What you have to do:
Below are records to be output exactly, every one of them.

Working data:
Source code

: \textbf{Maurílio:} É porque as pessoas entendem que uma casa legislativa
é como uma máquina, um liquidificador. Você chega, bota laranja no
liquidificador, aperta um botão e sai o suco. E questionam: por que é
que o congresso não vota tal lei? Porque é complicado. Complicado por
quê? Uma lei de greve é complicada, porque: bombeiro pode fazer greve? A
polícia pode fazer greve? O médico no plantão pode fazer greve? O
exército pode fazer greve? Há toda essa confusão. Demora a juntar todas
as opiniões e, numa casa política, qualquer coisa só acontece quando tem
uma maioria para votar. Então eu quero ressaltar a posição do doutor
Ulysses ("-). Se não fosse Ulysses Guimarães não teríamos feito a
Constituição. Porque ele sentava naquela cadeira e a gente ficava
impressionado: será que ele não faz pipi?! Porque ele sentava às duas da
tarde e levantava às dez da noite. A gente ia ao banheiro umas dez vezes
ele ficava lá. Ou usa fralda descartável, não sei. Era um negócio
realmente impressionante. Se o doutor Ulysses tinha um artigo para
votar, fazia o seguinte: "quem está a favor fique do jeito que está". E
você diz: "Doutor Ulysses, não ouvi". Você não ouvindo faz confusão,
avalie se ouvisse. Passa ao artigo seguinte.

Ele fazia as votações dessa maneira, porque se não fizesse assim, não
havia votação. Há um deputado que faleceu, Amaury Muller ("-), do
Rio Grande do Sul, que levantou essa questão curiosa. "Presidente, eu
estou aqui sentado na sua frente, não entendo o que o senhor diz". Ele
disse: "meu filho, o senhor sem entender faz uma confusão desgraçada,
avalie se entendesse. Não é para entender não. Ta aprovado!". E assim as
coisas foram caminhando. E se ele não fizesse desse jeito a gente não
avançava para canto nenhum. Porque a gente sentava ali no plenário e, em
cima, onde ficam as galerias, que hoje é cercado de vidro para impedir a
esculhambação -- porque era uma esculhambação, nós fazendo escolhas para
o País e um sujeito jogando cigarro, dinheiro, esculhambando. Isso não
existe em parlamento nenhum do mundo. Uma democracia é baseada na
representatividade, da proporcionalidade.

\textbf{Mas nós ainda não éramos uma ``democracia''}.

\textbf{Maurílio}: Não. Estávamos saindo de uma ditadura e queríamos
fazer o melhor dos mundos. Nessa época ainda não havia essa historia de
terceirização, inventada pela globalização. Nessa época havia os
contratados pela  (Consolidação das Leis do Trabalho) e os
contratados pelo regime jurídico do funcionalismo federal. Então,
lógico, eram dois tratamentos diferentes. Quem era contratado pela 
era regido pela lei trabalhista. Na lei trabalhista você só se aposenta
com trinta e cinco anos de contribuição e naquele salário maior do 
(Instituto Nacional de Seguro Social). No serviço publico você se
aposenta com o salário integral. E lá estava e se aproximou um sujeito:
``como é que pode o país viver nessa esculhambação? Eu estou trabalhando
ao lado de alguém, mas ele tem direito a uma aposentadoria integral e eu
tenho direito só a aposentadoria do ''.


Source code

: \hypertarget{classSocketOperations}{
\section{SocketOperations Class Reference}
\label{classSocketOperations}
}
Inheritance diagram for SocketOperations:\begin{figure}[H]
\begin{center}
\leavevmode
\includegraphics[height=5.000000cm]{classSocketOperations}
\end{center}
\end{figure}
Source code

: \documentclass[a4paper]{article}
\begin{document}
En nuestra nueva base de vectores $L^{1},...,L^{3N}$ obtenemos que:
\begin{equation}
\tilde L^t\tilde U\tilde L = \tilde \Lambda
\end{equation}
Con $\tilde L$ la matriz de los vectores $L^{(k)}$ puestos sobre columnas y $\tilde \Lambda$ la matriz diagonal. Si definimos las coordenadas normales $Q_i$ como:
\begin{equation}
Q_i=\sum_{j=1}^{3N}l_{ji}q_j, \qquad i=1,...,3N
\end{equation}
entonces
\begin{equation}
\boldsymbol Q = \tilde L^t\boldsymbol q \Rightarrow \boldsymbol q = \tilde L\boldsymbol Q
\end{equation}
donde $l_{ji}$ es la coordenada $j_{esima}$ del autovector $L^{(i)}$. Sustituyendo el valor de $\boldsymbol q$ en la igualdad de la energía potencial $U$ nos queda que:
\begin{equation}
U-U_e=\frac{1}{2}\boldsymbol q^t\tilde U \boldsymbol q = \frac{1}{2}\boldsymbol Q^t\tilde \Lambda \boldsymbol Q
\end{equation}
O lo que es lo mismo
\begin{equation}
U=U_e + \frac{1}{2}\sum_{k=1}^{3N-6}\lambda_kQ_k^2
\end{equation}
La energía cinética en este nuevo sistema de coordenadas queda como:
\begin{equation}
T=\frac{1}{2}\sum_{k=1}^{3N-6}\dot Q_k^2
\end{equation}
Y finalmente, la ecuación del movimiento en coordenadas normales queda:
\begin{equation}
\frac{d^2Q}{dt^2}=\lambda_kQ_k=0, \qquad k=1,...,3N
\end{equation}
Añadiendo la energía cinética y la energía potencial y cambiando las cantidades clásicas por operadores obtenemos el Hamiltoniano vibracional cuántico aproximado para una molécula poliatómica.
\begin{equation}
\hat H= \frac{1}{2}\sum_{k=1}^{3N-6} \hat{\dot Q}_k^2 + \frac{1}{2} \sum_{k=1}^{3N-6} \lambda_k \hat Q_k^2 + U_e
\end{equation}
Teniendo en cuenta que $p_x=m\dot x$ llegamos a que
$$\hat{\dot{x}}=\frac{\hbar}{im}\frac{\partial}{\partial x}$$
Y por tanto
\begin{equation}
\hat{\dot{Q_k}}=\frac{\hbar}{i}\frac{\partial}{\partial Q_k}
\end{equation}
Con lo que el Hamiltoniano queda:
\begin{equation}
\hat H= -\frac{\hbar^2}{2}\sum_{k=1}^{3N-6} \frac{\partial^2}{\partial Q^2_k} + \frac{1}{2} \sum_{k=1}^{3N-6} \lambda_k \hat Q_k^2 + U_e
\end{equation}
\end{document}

Finished task:
Source code

: \textbf{Maurílio:} É porque as pessoas entendem que uma casa legislativa
é como uma máquina, um liquidificador. Você chega, bota laranja no
liquidificador, aperta um botão e sai o suco. E questionam: por que é
que o congresso não vota tal lei? Porque é complicado. Complicado por
quê? Uma lei de greve é complicada, porque: bombeiro pode fazer greve? A
polícia pode fazer greve? O médico no plantão pode fazer greve? O
exército pode fazer greve? Há toda essa confusão. Demora a juntar todas
as opiniões e, numa casa política, qualquer coisa só acontece quando tem
uma maioria para votar. Então eu quero ressaltar a posição do doutor
Ulysses ("-). Se não fosse Ulysses Guimarães não teríamos feito a
Constituição. Porque ele sentava naquela cadeira e a gente ficava
impressionado: será que ele não faz pipi?! Porque ele sentava às duas da
tarde e levantava às dez da noite. A gente ia ao banheiro umas dez vezes
ele ficava lá. Ou usa fralda descartável, não sei. Era um negócio
realmente impressionante. Se o doutor Ulysses tinha um artigo para
votar, fazia o seguinte: "quem está a favor fique do jeito que está". E
você diz: "Doutor Ulysses, não ouvi". Você não ouvindo faz confusão,
avalie se ouvisse. Passa ao artigo seguinte.

Ele fazia as votações dessa maneira, porque se não fizesse assim, não
havia votação. Há um deputado que faleceu, Amaury Muller ("-), do
Rio Grande do Sul, que levantou essa questão curiosa. "Presidente, eu
estou aqui sentado na sua frente, não entendo o que o senhor diz". Ele
disse: "meu filho, o senhor sem entender faz uma confusão desgraçada,
avalie se entendesse. Não é para entender não. Ta aprovado!". E assim as
coisas foram caminhando. E se ele não fizesse desse jeito a gente não
avançava para canto nenhum. Porque a gente sentava ali no plenário e, em
cima, onde ficam as galerias, que hoje é cercado de vidro para impedir a
esculhambação -- porque era uma esculhambação, nós fazendo escolhas para
o País e um sujeito jogando cigarro, dinheiro, esculhambando. Isso não
existe em parlamento nenhum do mundo. Uma democracia é baseada na
representatividade, da proporcionalidade.

\textbf{Mas nós ainda não éramos uma ``democracia''}.

\textbf{Maurílio}: Não. Estávamos saindo de uma ditadura e queríamos
fazer o melhor dos mundos. Nessa época ainda não havia essa historia de
terceirização, inventada pela globalização. Nessa época havia os
contratados pela  (Consolidação das Leis do Trabalho) e os
contratados pelo regime jurídico do funcionalismo federal. Então,
lógico, eram dois tratamentos diferentes. Quem era contratado pela 
era regido pela lei trabalhista. Na lei trabalhista você só se aposenta
com trinta e cinco anos de contribuição e naquele salário maior do 
(Instituto Nacional de Seguro Social). No serviço publico você se
aposenta com o salário integral. E lá estava e se aproximou um sujeito:
``como é que pode o país viver nessa esculhambação? Eu estou trabalhando
ao lado de alguém, mas ele tem direito a uma aposentadoria integral e eu
tenho direito só a aposentadoria do ''.


Source code

: \hypertarget{classSocketOperations}{
\section{SocketOperations Class Reference}
\label{classSocketOperations}
}
Inheritance diagram for SocketOperations:\begin{figure}[H]
\begin{center}
\leavevmode
\includegraphics[height=5.000000cm]{classSocketOperations}
\end{center}
\end{figure}
Source code

: \documentclass[a4paper]{article}
\begin{document}
En nuestra nueva base de vectores $L^{1},...,L^{3N}$ obtenemos que:
\begin{equation}
\tilde L^t\tilde U\tilde L = \tilde \Lambda
\end{equation}
Con $\tilde L$ la matriz de los vectores $L^{(k)}$ puestos sobre columnas y $\tilde \Lambda$ la matriz diagonal. Si definimos las coordenadas normales $Q_i$ como:
\begin{equation}
Q_i=\sum_{j=1}^{3N}l_{ji}q_j, \qquad i=1,...,3N
\end{equation}
entonces
\begin{equation}
\boldsymbol Q = \tilde L^t\boldsymbol q \Rightarrow \boldsymbol q = \tilde L\boldsymbol Q
\end{equation}
donde $l_{ji}$ es la coordenada $j_{esima}$ del autovector $L^{(i)}$. Sustituyendo el valor de $\boldsymbol q$ en la igualdad de la energía potencial $U$ nos queda que:
\begin{equation}
U-U_e=\frac{1}{2}\boldsymbol q^t\tilde U \boldsymbol q = \frac{1}{2}\boldsymbol Q^t\tilde \Lambda \boldsymbol Q
\end{equation}
O lo que es lo mismo
\begin{equation}
U=U_e + \frac{1}{2}\sum_{k=1}^{3N-6}\lambda_kQ_k^2
\end{equation}
La energía cinética en este nuevo sistema de coordenadas queda como:
\begin{equation}
T=\frac{1}{2}\sum_{k=1}^{3N-6}\dot Q_k^2
\end{equation}
Y finalmente, la ecuación del movimiento en coordenadas normales queda:
\begin{equation}
\frac{d^2Q}{dt^2}=\lambda_kQ_k=0, \qquad k=1,...,3N
\end{equation}
Añadiendo la energía cinética y la energía potencial y cambiando las cantidades clásicas por operadores obtenemos el Hamiltoniano vibracional cuántico aproximado para una molécula poliatómica.
\begin{equation}
\hat H= \frac{1}{2}\sum_{k=1}^{3N-6} \hat{\dot Q}_k^2 + \frac{1}{2} \sum_{k=1}^{3N-6} \lambda_k \hat Q_k^2 + U_e
\end{equation}
Teniendo en cuenta que $p_x=m\dot x$ llegamos a que
$$\hat{\dot{x}}=\frac{\hbar}{im}\frac{\partial}{\partial x}$$
Y por tanto
\begin{equation}
\hat{\dot{Q_k}}=\frac{\hbar}{i}\frac{\partial}{\partial Q_k}
\end{equation}
Con lo que el Hamiltoniano queda:
\begin{equation}
\hat H= -\frac{\hbar^2}{2}\sum_{k=1}^{3N-6} \frac{\partial^2}{\partial Q^2_k} + \frac{1}{2} \sum_{k=1}^{3N-6} \lambda_k \hat Q_k^2 + U_e
\end{equation}
\end{document}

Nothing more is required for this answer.